L’imagination est la reine du vrai, et le possible est une des provinces du vrai.

Imagination is the queen of truth, and the possible is one of the provinces of truth.

Charles Baudelaire


It’s easy to mock dictatorships for being too sensitive and prone to censor information that incriminates them, but are our governments any different?

Indeed, one of the most compelling arguments against autocracy is its inflexibility, its crudeness and its intolerance towards dissent. Our democratic countries, so called, are not prone to such behavior. Or are they?

It occurred to me recently that our governments in the United States and Europe, while professing to be more democratic and politically legitimate than other regimes, are actually very sensitive to information that they find inconvenient. Their tendency to dismiss autocratic countries as paranoid and inflexible, while they themselves live in rampant paranoia about possible subversion and terrorism in their own states and master all the tactics against those threats, is astonishing.

Once we remove all the propaganda about freedom and democracy, the only actual difference between our regimes and the various dictatorships that humanity overcame in history is that ours are sensitive to different kinds of threats. But this difference would be apparent between any two governments, whether alleged dictatorships or alleged democracies.

The events surrounding WikiLeaks and Edward Snowden demonstrated that the US government, far from being in favor of freedom as it claims, is at the forefront of a campaign to stifle access to information (such as the PRISM spying program that Snowden revealed) that would embarrass the US government and others. So what we mean when we say dictators are afraid of freedom of speech is not really to say they are any different from the US government, but to say that they have different, often eccentric priorities. As the people, however, we should be no less offended by the US government’s use of state secrets and censorship than we are offended by the state secrets and censorship witnessed in a totalitarian dictatorship. The only difference between the two is that they react sensitively to different kinds of speech. While the US government by default isn’t too offended by people commentating on the particular administration’s policies, it is very offended and will take action against anyone it sees as promoting violence against the US state or disclosing information that actually weakens its regime.

We should be wary of how ready conservative elements in our societies are to break international law and the internal laws of foreign countries while they are so respectful towards the laws in their own country. Even influential corporations such as Google engender this kind of behavior. When the US government takes undemocratic or autocratic actions in the interests of its so-called security, Google is respectful and honors US law and matters of secrecy, no matter how draconian these are – the corporation is determined to cooperate with the US state, but at the same time Google tries to promote disobedience in other countries, actively helping dissidents to hide their identities and circulate information that the government doesn’t like.
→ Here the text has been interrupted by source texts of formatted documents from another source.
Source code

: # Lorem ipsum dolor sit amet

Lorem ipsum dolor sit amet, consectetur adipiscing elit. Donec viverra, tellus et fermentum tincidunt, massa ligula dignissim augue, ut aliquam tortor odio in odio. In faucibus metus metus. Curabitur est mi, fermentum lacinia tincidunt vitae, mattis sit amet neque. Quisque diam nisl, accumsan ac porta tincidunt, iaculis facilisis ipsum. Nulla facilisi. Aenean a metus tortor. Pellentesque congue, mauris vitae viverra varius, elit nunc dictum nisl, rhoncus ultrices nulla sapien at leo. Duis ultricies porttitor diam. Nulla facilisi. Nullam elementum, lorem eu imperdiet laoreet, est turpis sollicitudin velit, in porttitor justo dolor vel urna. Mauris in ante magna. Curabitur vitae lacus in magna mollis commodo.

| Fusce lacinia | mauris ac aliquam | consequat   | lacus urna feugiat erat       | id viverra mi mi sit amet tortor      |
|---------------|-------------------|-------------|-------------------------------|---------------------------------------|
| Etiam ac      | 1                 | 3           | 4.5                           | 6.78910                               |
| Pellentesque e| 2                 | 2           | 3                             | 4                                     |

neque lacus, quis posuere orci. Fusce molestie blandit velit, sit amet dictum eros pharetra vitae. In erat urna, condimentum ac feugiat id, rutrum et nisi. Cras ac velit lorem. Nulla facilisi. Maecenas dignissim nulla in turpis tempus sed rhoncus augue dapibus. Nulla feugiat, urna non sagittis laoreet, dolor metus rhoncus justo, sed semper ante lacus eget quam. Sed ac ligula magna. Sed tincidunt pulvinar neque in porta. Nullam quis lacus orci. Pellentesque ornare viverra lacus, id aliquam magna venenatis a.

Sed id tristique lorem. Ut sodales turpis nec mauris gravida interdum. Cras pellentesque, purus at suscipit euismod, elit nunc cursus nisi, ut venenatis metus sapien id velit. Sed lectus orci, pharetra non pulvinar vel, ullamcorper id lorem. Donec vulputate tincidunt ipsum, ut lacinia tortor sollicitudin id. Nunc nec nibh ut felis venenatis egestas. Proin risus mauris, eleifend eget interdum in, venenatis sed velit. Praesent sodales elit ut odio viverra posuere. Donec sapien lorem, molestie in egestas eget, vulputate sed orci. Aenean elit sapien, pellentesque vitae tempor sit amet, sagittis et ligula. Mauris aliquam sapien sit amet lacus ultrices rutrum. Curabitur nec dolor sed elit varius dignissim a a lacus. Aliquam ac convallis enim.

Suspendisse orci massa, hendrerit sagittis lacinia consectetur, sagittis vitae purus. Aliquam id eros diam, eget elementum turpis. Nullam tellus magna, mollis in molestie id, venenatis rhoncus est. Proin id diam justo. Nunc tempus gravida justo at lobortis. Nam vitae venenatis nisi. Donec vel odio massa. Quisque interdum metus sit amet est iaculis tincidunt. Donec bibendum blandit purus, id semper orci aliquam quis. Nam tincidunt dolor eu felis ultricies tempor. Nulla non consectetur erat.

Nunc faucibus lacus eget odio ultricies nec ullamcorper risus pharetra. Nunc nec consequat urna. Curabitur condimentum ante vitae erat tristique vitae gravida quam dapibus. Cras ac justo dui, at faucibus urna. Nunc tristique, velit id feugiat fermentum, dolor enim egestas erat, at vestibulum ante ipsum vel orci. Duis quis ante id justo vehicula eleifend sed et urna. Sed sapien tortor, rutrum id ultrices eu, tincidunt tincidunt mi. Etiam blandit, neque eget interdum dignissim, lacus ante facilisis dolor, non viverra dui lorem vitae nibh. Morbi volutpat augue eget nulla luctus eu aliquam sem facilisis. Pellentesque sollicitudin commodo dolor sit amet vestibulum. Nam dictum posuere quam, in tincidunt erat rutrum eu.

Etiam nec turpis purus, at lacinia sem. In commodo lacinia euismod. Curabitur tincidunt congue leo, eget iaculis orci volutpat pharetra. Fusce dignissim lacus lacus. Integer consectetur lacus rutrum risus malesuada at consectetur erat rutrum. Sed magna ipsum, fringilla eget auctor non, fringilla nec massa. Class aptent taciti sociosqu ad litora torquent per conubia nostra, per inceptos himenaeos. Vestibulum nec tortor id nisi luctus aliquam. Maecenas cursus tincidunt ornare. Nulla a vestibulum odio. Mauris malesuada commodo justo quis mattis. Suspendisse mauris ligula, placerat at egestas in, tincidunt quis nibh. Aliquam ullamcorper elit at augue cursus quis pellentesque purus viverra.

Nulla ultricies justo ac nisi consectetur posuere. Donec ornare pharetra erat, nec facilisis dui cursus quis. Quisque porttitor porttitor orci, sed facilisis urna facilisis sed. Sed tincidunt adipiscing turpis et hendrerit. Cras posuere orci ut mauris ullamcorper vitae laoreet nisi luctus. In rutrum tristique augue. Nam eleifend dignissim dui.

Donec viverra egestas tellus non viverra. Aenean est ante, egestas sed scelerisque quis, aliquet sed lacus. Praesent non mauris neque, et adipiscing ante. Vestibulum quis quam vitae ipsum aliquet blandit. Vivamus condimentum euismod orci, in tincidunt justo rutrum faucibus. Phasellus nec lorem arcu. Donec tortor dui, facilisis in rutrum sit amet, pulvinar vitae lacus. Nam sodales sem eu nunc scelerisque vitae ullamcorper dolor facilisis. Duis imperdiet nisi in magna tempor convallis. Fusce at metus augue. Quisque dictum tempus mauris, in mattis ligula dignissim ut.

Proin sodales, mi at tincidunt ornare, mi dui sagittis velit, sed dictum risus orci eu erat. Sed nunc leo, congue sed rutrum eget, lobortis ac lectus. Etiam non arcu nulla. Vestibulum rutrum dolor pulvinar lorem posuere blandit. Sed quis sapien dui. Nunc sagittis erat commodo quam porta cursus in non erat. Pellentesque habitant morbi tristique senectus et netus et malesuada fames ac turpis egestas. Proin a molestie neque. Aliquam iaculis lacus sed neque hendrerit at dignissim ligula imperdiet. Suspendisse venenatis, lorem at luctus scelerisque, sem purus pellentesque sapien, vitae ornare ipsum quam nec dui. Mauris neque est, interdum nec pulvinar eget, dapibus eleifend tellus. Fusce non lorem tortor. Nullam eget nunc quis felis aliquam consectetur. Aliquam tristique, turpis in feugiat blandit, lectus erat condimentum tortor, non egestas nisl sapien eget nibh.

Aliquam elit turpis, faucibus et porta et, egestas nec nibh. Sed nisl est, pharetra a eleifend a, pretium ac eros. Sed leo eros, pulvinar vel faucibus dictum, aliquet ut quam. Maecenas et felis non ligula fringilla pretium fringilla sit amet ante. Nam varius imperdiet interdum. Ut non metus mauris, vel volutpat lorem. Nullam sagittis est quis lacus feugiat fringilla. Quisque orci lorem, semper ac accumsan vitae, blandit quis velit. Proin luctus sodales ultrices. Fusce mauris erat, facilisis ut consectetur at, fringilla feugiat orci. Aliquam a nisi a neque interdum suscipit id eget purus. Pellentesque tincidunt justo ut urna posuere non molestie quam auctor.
That seems to be the rule guiding the political and corporate elite in our countries – obedience here, disobedience in “authoritarian” countries. In the eyes of our rulers, rival states like Iran, Russia and China are simply parties of outlaws, violating the peace that “we”, the so-called “west” sustained via absolute military and economic power.

Hear me out. My call is simply that we all do the opposite of this vile hypocrisy. I am not arguing that people should be cowed and obedient towards the governments of allegedly authoritarian countries such as Iran, Russia and China (who are actually considerably less authoritarian than the regimes that the US has supported in their place and wants to replace them with). Rather, I am arguing that we use our technology and the media at our disposal to subvert and challenge our own governments, as Snowden did. I argue that as dissidents, we should actively disobey, damage and dismantle the oppressive US-led global establishment that arrogantly presumes to police the world. Seek out the cowering state’s vulnerabilities, the things that it is offended by – and do everything in your power to expose it for the flawed and paranoid regime it actually is.

We need to show people like the US government that they aren’t better than any other autocracy, and that their own regime is equally as fearful, doomed, and utterly undeserving of power as any other regime.